A pasta prepara para breve uma reunião para discutir o projeto com os representantes das empresas que mais investem em cultura no país.
De um lado, o MinC gostaria de obter dos patrocinadores o compromisso de que investirão mais dinheiro privado e menos "recursos incentivados" na cultura. Os empresários, por sua vez, argumentam que muitas das mudanças previstas na lei a tornam menos atraente e acenam com menos patrocínios.
Dedos e anéis
A Folha apurou que o MinC adotará na reunião a estratégia de não ceder a pressões. Avalia que "o risco é perder os anéis agora, e os dedos lá na frente".

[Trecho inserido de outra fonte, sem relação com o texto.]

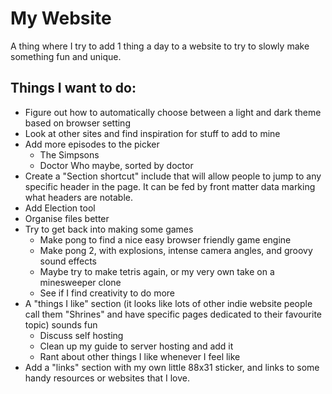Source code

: # My Website

A thing where I try to add 1 thing a day to a website to try to slowly make something fun and unique.

## Things I want to do:

- Figure out how to automatically choose between a light and dark theme based on browser setting
- Look at other sites and find inspiration for stuff to add to mine
- Add more episodes to the picker
    - The Simpsons
    - Doctor Who maybe, sorted by doctor
- Create a "Section shortcut" include that will allow people to jump to any specific header in the page. It can be fed by front matter data marking what headers are notable.
- Add Election tool
- Organise files better
- Try to get back into making some games
    - Make pong to find a nice easy browser friendly game engine
    - Make pong 2, with explosions, intense camera angles, and groovy sound effects
    - Maybe try to make tetris again, or my very own take on a minesweeper clone
    - See if I find creativity to do more
- A "things I like" section (it looks like lots of other indie website people call them "Shrines" and have specific pages dedicated to their favourite topic) sounds fun
    - Discuss self hosting
    - Clean up my guide to server hosting and add it
    - Rant about other things I like whenever I feel like
- Add a "links" section with my own little 88x31 sticker, and links to some handy resources or websites that I love.
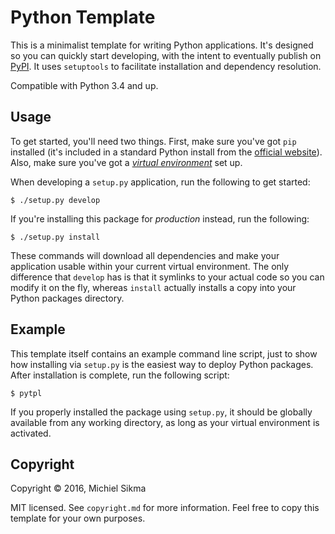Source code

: Python Template
===============

This is a minimalist template for writing Python applications. It's designed
so you can quickly start developing, with the intent to eventually publish on
[PyPI](https://pypi.python.org/pypi). It uses `setuptools` to facilitate
installation and dependency resolution.

Compatible with Python 3.4 and up.


Usage
-----

To get started, you'll need two things. First, make sure you've got `pip`
installed (it's included in a standard Python install from the [official website](http://python.org/)).
Also, make sure you've got a *[virtual environment](http://docs.python-guide.org/en/latest/dev/virtualenvs/)*
set up.

When developing a `setup.py` application, run the following to get started:

    $ ./setup.py develop

If you're installing this package for *production* instead, run the following:

    $ ./setup.py install

These commands will download all dependencies and make your application
usable within your current virtual environment. The only difference that
`develop` has is that it symlinks to your actual code so you can modify it
on the fly, whereas `install` actually installs a copy into your Python
packages directory.


Example
-------

This template itself contains an example command line script, just to show
how installing via `setup.py` is the easiest way to deploy Python packages.
After installation is complete, run the following script:

    $ pytpl

If you properly installed the package using `setup.py`, it should be globally
available from any working directory, as long as your virtual environment
is activated.


Copyright
---------

Copyright © 2016, Michiel Sikma

MIT licensed. See `copyright.md` for more information. Feel free to copy
this template for your own purposes.
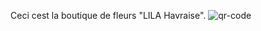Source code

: Ceci cest la boutique de fleurs "LILA Havraise". 
![qr-code](https://github.com/user-attachments/assets/849ae2ab-e17b-48cd-9abf-f366df93b42e)
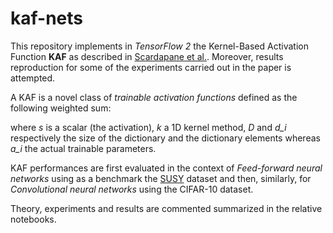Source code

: # kaf-nets

This repository implements in *TensorFlow 2* the Kernel-Based Activation Function **KAF** as described in [Scardapane et al.]( https://arxiv.org/pdf/1707.04035.pdf). Moreover, results reproduction for some of the experiments carried out in the paper is attempted.

A KAF is a novel class of *trainable activation functions* defined as the following weighted sum: 




where *s* is a scalar (the activation), *k* a 1D kernel method, *D* and *d_i* respectively the size of the dictionary and the dictionary elements whereas *a_i* the actual trainable parameters.

KAF performances are first evaluated in the context of *Feed-forward neural networks* using as a benchmark the [SUSY](https://arxiv.org/abs/1402.4735) dataset and then, similarly, for *Convolutional neural networks* using the CIFAR-10 dataset.

Theory, experiments and results are commented summarized in the relative notebooks.

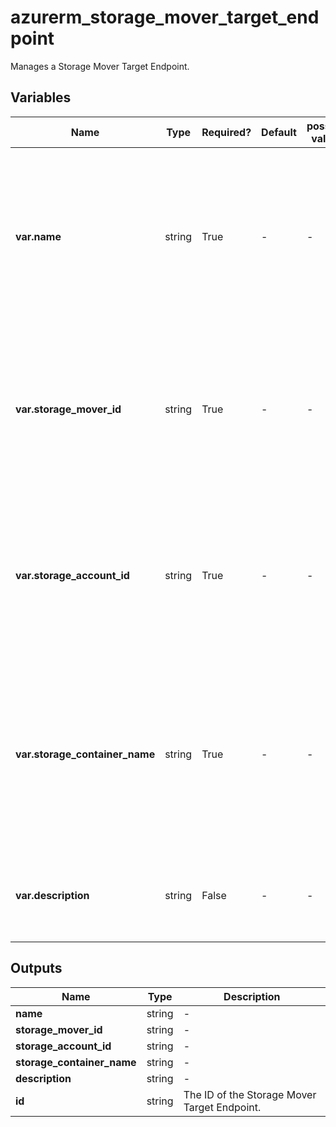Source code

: # azurerm_storage_mover_target_endpoint

Manages a Storage Mover Target Endpoint.

## Variables

| Name | Type | Required? | Default  | possible values | Description |
| ---- | ---- | --------- | -------- | ----------- | ----------- |
| **var.name** | string | True | -  |  -  | Specifies the name which should be used for this Storage Mover Target Endpoint. Changing this forces a new resource to be created. | 
| **var.storage_mover_id** | string | True | -  |  -  | Specifies the ID of the storage mover for this Storage Mover Target Endpoint. Changing this forces a new resource to be created. | 
| **var.storage_account_id** | string | True | -  |  -  | Specifies the ID of the storage account for this Storage Mover Target Endpoint. Changing this forces a new resource to be created. | 
| **var.storage_container_name** | string | True | -  |  -  | Specifies the name of the storage blob container for this Storage Mover Target Endpoint. Changing this forces a new resource to be created. | 
| **var.description** | string | False | -  |  -  | Specifies a description for the Storage Mover Target Endpoint. | 



## Outputs

| Name | Type | Description |
| ---- | ---- | --------- | 
| **name** | string  | - | 
| **storage_mover_id** | string  | - | 
| **storage_account_id** | string  | - | 
| **storage_container_name** | string  | - | 
| **description** | string  | - | 
| **id** | string  | The ID of the Storage Mover Target Endpoint. | 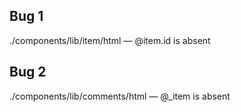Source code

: ## Bug 1
./components/lib/item/html — @item.id is absent

## Bug 2
./components/lib/comments/html — @_item is absent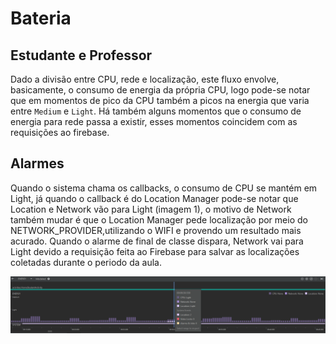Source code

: # Bateria

## Estudante e Professor

Dado a divisão entre CPU, rede e localização, este fluxo envolve, basicamente, o consumo de energia
da própria CPU, logo pode-se notar que em momentos de pico da CPU também a picos na energia que varia
entre `Medium` e `Light`. Há também alguns momentos que o consumo de energia para rede passa a existir,
esses momentos coincidem com as requisições ao firebase.

## Alarmes

Quando o sistema chama os callbacks, o consumo de CPU se mantém em Light, já quando o callback é do
Location Manager pode-se notar que Location e Network vão para Light (imagem 1), o motivo de Network
também mudar é que o Location Manager pede localização por meio do NETWORK_PROVIDER,utilizando o WIFI
e provendo um resultado mais acurado. Quando o alarme de final de classe dispara, Network vai para
Light devido a requisição feita ao Firebase para salvar as localizações coletadas durante o periodo
da aula.

![Image 1](/attachments/alarm_bateria_location.png)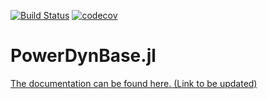 [![Build Status](https://travis-ci.org/JuliaEnergy/PowerDynBase.jl.svg?branch=master)](https://travis-ci.org/JuliaEnergy/PowerDynBase.jl)
[![codecov](https://codecov.io/gh/JuliaEnergy/PowerDynBase.jl/branch/master/graph/badge.svg)](https://codecov.io/gh/JuliaEnergy/PowerDynBase.jl)

# PowerDynBase.jl

[The documentation can be found here. (Link to be updated)](/)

Negociando em diversas frentes simultaneamente, o ministro Juca Ferreira divulgou ter obtido neste mês uma moção de apoio de governadores do Nordeste e do de Minas Gerais, Aécio Neves (PSDB), além da promessa de que irão pressionar as bancadas de seus respectivos Estados para aprovar o projeto da Nova Rouanet.
Diante do atraso no cronograma de substituição da Lei Rouanet -objetivo declarado do MinC desde a primeira gestão do governo Lula-, o ministério diz ter optado por "consertar o avião enquanto ele voa", conforme diz Manevy.
Uma das iniciativas para aperfeiçoar o funcionamento do mecanismo foi tomada na semana passada, quando o MinC lançou edital para a contratação de avaliadores.
A medida é, de acordo com o MinC, uma tentativa de profissionalizar e qualificar o método de avaliação dos projetos que aspiram ao benefício da lei. "O ministério tem pareceres hoje, mas são ruins. O sistema não funciona bem", diz o secretário-executivo da pasta.
Ministério muda artigo polêmico
O Ministério da Cultura reescreveu o mais polêmico artigo de seu projeto que revoga e substitui a Lei Rouanet -o que estabelece o direito de uso, pelo governo, de obras produzidas com o incentivo da lei federal.
Na forma anterior, que desencadeou uma onda de reações negativas e a suspeita de ilegalidade por advogados consultados por patrocinadores, o artigo 49 estipulava que "o Ministério da Cultura e demais órgãos da Administração Pública Federal poderão dispor dos bens e serviços culturais financiados com recursos públicos para fins não-comerciais e não-onerosos, após o período de três anos de reserva de direitos de utilização sobre a obra".
O prazo para o usufruto pelo governo de obras financiadas pela lei caía para 18 meses, em caso de "fins educacionais, igualmente não-onerosos".
Novos critérios
A nova redação desse artigo estabelece que "a União poderá exigir, como condição para a aprovação de projetos financiados com o mínimo de 80% de recursos públicos, que lhe sejam licenciados, em caráter não-exclusivo e de forma não-onerosa, determinados direitos de utilização das obras intelectuais resultantes da implementação de tais projetos".
No esforço de atenuar a preocupação de produtores culturais de que essa exigência comprometerá a exploração comercial de seus produtos, o MinC acrescentou dois parágrafos ao artigo.
O primeiro determina que "o uso previsto neste artigo será permitido após decorrido um prazo não inferior a três anos do encerramento do projeto, conforme disposto no regulamento, e deverá ser para fins institucionais e não-comerciais, tais como educacionais, culturais e informativos".
Por fim, o texto afirma que "a licença de que trata este artigo refere-se a uma autorização voluntária restrita a certos direitos de utilizar a obra intelectual, nos termos e condições fixados, sem que se caracterize transferência de titularidade dos direitos".